Exploratory univariable analysis
Normality assumptions were checked using histograms, quantile–quantile plots and the Shapiro–Wilk test. All quantitative variables departed from normality and logarithmic transformation (and inverse, and square root) of variables did not result in normal distributions; therefore, exploratory univariate analysis relied on non-parametric correlations (Spearman’s rho) between B12/B9 and CRP, fibrinogen, ferritin, HbA1c, TC, HDL-C, LDL-C, triglycerides, uric acid, homocysteine, age, and eGFR. 95% confidence interval limits for rho were derived using the formula proposed by Fieller, Hartley, and Pearson. Univariable unadjusted odds ratios were calculated to measure the association between dichotomized lipidic and non-lipidic biomarkers as dependent variables and B12 then B9 as independent variables. Fisher’s exact test was used to assess their significance. The cut-offs for the latter variables were those described above in the “quantitative variables” section.
Since eGFR is calculated using serum creatinine, the two variables are intrinsically highly correlated.

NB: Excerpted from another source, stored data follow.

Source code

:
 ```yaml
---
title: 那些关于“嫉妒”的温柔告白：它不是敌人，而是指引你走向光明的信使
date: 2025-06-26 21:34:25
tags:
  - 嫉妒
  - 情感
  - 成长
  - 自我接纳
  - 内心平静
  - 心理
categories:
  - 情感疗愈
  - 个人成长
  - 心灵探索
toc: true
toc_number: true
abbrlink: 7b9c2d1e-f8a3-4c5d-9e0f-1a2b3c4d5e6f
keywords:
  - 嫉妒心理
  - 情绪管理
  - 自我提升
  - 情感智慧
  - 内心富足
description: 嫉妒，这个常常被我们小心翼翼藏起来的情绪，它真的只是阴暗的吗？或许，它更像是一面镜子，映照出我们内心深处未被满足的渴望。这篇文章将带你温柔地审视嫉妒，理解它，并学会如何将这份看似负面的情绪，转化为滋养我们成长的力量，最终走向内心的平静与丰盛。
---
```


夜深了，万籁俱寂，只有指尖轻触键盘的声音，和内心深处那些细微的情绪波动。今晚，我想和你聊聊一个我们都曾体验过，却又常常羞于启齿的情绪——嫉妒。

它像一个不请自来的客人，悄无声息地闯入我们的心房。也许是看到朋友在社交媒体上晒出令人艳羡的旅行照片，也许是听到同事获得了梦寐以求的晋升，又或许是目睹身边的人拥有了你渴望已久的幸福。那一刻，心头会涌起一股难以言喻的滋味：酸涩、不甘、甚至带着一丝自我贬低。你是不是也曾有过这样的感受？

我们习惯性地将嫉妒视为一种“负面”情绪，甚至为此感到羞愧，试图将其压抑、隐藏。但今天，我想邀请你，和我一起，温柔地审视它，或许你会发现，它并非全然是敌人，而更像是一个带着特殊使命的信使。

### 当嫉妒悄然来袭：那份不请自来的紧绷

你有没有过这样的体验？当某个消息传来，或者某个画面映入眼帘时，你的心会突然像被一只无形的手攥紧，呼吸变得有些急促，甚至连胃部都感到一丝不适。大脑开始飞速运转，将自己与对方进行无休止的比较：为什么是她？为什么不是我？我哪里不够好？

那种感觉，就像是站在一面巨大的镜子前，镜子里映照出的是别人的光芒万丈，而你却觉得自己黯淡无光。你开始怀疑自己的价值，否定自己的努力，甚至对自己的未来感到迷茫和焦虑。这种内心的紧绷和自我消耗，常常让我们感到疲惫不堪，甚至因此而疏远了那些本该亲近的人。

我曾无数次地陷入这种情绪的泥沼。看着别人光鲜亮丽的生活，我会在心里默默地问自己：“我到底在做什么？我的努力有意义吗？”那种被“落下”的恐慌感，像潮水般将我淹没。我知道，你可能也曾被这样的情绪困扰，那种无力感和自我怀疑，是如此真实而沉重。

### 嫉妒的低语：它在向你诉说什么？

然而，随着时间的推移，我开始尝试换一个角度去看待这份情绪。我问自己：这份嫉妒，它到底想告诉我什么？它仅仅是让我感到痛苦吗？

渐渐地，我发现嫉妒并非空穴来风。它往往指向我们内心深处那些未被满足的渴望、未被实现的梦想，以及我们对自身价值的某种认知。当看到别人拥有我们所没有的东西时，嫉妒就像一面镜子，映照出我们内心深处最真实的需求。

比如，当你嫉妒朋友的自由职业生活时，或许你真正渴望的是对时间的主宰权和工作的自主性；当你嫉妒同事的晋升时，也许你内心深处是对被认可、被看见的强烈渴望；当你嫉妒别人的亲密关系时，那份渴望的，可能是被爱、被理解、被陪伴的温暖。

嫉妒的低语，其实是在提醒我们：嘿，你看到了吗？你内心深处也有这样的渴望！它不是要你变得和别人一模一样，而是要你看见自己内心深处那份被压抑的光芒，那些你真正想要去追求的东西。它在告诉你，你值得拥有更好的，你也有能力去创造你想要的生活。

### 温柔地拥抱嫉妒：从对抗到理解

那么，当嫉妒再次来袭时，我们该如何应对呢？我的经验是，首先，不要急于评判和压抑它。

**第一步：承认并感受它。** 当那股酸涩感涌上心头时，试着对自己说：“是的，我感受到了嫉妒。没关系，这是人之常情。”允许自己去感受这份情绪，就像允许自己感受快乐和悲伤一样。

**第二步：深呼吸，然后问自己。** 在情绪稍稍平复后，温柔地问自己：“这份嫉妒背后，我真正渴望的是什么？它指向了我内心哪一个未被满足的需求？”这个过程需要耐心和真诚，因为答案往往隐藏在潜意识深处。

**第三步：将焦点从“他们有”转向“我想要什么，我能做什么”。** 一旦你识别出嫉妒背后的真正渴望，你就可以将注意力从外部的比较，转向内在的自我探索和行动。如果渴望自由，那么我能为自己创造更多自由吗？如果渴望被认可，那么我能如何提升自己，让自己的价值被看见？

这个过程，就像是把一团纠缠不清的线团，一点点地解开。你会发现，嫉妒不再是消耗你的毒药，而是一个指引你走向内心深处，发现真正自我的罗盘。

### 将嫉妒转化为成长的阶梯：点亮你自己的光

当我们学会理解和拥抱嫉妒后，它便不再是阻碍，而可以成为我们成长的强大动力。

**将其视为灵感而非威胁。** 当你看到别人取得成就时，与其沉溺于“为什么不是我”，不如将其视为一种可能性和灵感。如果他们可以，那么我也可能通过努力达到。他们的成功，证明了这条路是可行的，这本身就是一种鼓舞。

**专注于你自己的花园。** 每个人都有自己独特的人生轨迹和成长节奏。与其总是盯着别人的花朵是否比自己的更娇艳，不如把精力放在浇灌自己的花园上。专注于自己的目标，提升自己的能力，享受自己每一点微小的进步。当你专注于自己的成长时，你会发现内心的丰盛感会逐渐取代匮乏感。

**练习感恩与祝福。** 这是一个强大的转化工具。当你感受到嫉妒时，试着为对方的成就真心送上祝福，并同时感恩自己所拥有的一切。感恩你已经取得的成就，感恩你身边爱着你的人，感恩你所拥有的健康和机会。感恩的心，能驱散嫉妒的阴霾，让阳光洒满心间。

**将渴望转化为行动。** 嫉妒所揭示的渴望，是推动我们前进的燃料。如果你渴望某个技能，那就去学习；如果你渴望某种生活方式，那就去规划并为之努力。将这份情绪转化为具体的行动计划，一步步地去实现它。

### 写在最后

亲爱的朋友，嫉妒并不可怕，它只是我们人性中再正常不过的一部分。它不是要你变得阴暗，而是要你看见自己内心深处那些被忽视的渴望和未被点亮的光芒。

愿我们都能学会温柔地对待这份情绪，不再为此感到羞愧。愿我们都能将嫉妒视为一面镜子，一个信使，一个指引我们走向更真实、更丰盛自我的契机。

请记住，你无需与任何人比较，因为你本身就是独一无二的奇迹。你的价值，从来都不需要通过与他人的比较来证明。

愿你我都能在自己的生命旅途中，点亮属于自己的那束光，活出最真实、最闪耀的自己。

Therefore, serum creatinine was dropped from multivariate analysis.
Multivariable models
To derive adjusted multivariable estimates, separate logistic regression models were used with B12 or B9 as the independent variable, and relevant lipidic and non-lipidic CVD biomarkers as dependent variables, chosen after assessment of univariate analysis results. Biological markers of inflammation (CRP and Ferritin) were included in the models when the subset sample size allowed it, to adjust for confounding resulting from inflammation. Fibrinogen was excluded from multivariate analyses since less than 1% of patients had fibrinogen measurements. Age and gender were included in all the models. Hence, for each logistic model, the association between B9/B12 and the lipidic and non-lipidic CVD biomarkers was adjusted on age, gender and inflammatory biomarkers. General performances of the logistic regression models were assessed using the Omnibus Test of model coefficients. Their goodness of fit was checked using the Hosmer-Lemeshow statistic. The 95% confidence intervals for multivariate ORs were derived from the Wald statistic. The models’ diagnostic performance was assessed with the C-statistic. Statistical analysis was performed using IBM SPSS (IBM Corp. Released 2021. IBM SPSS Statistics for Windows, Version 28.0. Armonk, NY: IBM Corp.).
Data access and cleaning methods
The data was accessed after approval of the Ethics Committee of Hôtel Dieu de France university hospital (CEHDF 2031). Firstly, an anonymized raw dataset was securely handed to the authors to execute the analysis. As laboratory reports were in French, they were harmonized to English.